(Records shown begins)

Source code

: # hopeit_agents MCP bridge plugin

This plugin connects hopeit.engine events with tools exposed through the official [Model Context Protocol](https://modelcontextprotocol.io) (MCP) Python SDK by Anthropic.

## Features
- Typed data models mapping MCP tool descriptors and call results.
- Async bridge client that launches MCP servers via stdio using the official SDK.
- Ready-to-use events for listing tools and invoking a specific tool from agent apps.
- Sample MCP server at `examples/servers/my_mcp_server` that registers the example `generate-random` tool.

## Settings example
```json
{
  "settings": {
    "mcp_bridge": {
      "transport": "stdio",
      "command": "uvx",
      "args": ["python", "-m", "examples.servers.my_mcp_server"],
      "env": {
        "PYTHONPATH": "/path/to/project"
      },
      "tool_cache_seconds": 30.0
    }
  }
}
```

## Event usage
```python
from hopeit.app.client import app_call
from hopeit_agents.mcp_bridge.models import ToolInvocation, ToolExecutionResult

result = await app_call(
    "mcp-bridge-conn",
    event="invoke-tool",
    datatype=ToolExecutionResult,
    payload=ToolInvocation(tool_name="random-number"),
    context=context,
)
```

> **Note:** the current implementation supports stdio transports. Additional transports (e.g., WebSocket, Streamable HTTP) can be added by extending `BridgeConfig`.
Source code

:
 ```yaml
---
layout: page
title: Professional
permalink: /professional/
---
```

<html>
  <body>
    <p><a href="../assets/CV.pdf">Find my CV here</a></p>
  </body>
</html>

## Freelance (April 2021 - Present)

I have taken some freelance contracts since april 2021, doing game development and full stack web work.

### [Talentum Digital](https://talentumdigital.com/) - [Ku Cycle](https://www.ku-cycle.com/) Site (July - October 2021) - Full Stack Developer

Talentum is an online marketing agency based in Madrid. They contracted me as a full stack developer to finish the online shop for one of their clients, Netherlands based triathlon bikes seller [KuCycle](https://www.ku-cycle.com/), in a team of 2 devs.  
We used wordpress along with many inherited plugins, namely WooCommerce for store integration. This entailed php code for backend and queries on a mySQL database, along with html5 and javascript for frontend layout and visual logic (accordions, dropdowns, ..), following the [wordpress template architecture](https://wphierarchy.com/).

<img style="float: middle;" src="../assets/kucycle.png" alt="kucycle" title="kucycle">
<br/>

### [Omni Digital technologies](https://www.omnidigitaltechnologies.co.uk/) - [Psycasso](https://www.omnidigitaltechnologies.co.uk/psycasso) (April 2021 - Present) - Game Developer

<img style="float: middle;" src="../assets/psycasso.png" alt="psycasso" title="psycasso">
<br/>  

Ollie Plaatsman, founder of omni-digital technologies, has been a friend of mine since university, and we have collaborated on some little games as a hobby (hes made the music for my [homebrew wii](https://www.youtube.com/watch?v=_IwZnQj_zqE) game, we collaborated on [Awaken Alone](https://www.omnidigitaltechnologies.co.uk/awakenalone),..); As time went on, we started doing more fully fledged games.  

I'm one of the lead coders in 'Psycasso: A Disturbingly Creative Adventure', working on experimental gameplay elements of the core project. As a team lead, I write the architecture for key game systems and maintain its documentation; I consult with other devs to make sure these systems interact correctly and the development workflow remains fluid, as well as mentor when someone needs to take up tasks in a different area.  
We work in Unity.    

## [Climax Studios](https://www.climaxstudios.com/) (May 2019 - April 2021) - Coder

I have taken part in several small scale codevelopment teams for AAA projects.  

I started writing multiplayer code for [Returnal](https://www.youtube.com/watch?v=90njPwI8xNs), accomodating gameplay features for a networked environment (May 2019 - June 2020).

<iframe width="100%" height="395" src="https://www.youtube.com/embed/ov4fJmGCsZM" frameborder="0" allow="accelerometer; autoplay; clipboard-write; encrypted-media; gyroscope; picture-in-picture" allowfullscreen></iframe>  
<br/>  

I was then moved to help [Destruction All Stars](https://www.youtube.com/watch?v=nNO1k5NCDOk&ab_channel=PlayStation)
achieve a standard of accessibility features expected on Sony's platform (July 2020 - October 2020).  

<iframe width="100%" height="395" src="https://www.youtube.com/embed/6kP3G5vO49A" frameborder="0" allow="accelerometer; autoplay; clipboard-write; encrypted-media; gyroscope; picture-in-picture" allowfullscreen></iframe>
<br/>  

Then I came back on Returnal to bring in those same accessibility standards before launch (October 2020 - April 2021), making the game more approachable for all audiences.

(Records shown ends)

- [Your instructions] Taking the records from the top, repeat each line exactly until you have repeated the line that contains "Talentum is an".

- [Result of this task]
Source code

: # hopeit_agents MCP bridge plugin

This plugin connects hopeit.engine events with tools exposed through the official [Model Context Protocol](https://modelcontextprotocol.io) (MCP) Python SDK by Anthropic.

## Features
- Typed data models mapping MCP tool descriptors and call results.
- Async bridge client that launches MCP servers via stdio using the official SDK.
- Ready-to-use events for listing tools and invoking a specific tool from agent apps.
- Sample MCP server at `examples/servers/my_mcp_server` that registers the example `generate-random` tool.

## Settings example
```json
{
  "settings": {
    "mcp_bridge": {
      "transport": "stdio",
      "command": "uvx",
      "args": ["python", "-m", "examples.servers.my_mcp_server"],
      "env": {
        "PYTHONPATH": "/path/to/project"
      },
      "tool_cache_seconds": 30.0
    }
  }
}
```

## Event usage
```python
from hopeit.app.client import app_call
from hopeit_agents.mcp_bridge.models import ToolInvocation, ToolExecutionResult

result = await app_call(
    "mcp-bridge-conn",
    event="invoke-tool",
    datatype=ToolExecutionResult,
    payload=ToolInvocation(tool_name="random-number"),
    context=context,
)
```

> **Note:** the current implementation supports stdio transports. Additional transports (e.g., WebSocket, Streamable HTTP) can be added by extending `BridgeConfig`.
Source code

:
 ```yaml
---
layout: page
title: Professional
permalink: /professional/
---
```

<html>
  <body>
    <p><a href="../assets/CV.pdf">Find my CV here</a></p>
  </body>
</html>

## Freelance (April 2021 - Present)

I have taken some freelance contracts since april 2021, doing game development and full stack web work.

### [Talentum Digital](https://talentumdigital.com/) - [Ku Cycle](https://www.ku-cycle.com/) Site (July - October 2021) - Full Stack Developer

Talentum is an online marketing agency based in Madrid. They contracted me as a full stack developer to finish the online shop for one of their clients, Netherlands based triathlon bikes seller [KuCycle](https://www.ku-cycle.com/), in a team of 2 devs.  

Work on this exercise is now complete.